La Rolls-Royce des satellites radar SAR
Cependant, une deuxième source consultée précise que Paz est un satellite « qui fonctionne très bien », ce qui a permis à Hisdesat « d'économiser une tonne de propergol » et de prolonger sa durée de vie, initialement fixée au 5 septembre 2023. Mais en juillet 2023, Amparo Valcarce et Miguel Ángel García Primo ont signé une prolongation de cinq ans de l'accord sur les services fournis par Paz, jusqu'au 5 septembre 2028.
Un troisième expert est d'avis que le vétéran Paz restera « actif et sans dégradation jusqu'à ce qu'il atteigne 10 ans ou même plus ». Mais il est « très difficile de savoir » combien de temps il conservera ses performances initiales, car dans l'espace, « des situations qui provoquent la panne surviennent soudainement ». Un autre technicien du domaine met en garde contre le risque que l'on prend en prolongeant l'utilisation du Paz bien au-delà de sa durée de vie prévue. Selon lui, « le JEMAD ne peut pas être laissé sans un instrument comme le Paz », qui s'est révélé « extrêmement important pour la protection des troupes espagnoles à l'étranger et pour aider à gérer le tremblement de terre de La Palma et la catastrophe de la DANA à Valence ».

Un quatrième confident souligne que « les forces armées espagnoles ne devraient pas dépasser les limites de temps de service raisonnables de Paz et mettre en jeu les capacités nationales pour obtenir des renseignements dans toutes les conditions atmosphériques et météorologiques ». Il y a une quasi-unanimité sur le fait que les Paz 2 « vont être les satellites radar les plus avancés au monde... je vous le dis sans détour ».
Dans le même ordre d'idées, un autre affirme qu'ils seront « le top, le top, le top » et un troisième précise que s'il s'agissait de voitures, « elles porteraient la marque Rolls-Royce ». Et c'est que « ils auront une bande passante de 1 200 Mhz, ce qui est tout ce que la réglementation internationale autorise aujourd'hui pour les signaux radar ». Cela n'était pas possible dans les années où Paz a été fabriqué, c'est pourquoi les nouveaux satellites « vont multiplier par 16 les capacités d'observation de Paz en termes de résolution et de qualité d'image ».

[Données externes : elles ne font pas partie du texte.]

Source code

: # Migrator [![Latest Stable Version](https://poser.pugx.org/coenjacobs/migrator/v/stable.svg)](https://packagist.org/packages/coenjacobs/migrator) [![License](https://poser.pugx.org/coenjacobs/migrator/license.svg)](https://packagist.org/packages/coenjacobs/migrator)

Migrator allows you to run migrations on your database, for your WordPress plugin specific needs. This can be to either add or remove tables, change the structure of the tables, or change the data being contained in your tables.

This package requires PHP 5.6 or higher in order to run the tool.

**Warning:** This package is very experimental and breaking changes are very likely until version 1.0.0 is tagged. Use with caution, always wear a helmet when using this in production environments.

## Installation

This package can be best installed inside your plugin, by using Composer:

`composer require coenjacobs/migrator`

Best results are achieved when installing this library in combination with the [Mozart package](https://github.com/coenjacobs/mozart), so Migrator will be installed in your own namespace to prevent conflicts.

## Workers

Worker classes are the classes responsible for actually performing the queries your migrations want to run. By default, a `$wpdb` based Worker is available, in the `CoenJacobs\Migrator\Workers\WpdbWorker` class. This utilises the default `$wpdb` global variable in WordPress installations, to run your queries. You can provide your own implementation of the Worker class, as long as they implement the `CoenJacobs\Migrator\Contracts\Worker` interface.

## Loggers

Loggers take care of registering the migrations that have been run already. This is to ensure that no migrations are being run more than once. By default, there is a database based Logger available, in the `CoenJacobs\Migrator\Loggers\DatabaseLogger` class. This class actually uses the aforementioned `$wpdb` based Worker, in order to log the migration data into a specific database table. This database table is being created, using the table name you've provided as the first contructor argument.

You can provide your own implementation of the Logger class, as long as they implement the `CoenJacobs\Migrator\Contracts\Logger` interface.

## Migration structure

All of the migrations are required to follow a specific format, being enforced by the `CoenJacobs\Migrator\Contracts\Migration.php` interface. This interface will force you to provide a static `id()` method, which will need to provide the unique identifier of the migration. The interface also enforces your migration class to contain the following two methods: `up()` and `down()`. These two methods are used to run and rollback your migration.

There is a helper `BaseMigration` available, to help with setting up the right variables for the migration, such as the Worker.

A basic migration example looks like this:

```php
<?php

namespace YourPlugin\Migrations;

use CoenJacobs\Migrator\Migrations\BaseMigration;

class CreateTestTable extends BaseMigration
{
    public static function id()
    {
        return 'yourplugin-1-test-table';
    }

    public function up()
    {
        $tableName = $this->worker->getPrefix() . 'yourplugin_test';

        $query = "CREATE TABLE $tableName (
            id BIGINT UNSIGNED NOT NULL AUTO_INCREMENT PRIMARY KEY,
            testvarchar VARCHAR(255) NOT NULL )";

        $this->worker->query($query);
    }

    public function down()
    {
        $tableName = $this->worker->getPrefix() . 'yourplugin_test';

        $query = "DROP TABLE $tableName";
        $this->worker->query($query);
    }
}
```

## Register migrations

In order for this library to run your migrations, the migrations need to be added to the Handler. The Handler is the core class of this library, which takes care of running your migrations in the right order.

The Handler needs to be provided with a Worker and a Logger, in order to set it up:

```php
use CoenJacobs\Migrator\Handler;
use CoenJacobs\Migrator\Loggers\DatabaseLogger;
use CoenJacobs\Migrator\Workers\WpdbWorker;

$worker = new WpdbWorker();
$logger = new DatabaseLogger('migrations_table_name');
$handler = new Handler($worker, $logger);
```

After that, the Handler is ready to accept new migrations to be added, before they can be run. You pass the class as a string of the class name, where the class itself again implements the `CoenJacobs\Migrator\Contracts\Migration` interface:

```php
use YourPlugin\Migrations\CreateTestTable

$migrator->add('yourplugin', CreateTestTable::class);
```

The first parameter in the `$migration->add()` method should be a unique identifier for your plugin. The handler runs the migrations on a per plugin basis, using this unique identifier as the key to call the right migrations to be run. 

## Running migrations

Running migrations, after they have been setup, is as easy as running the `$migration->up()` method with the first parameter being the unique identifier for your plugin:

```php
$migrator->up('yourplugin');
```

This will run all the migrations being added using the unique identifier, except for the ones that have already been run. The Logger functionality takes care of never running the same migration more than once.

Les analystes espagnols en interprétation d'images radar ont été surpris par la qualité et la quantité d'informations qu'ils peuvent extraire des images et des données fournies par Paz, qui pèse 1 350 kilos et possède une antenne radar de 4,8 x 0,70 mètre. La structure externe de l'ancienne et de la nouvelle génération de Paz est hexagonale, mais les nouveaux auront une masse de l'ordre de 4 tonnes, leur antenne sera presque deux fois plus grande, ce qui permettra d'obtenir une résolution « beaucoup plus grande, de l'ordre du centimètre... bien en dessous d'un mètre », donnée spécifique classée secrète.
Cependant, on sait que les Paz 2 et leur antenne sophistiquée sont à la pointe de la technologie européenne, de sorte que leur résolution pour identifier des objets au sol sera d'environ 30 ou 40 centimètres, mais, avec la réserve d'une des personnes consultées : « Ce sont des satellites qui apporteront beaucoup, mais vraiment beaucoup de précision... mais attention ! Il faut garder à l'esprit qu'ils ne sont pas conçus pour lire les pages des journaux depuis l'espace ».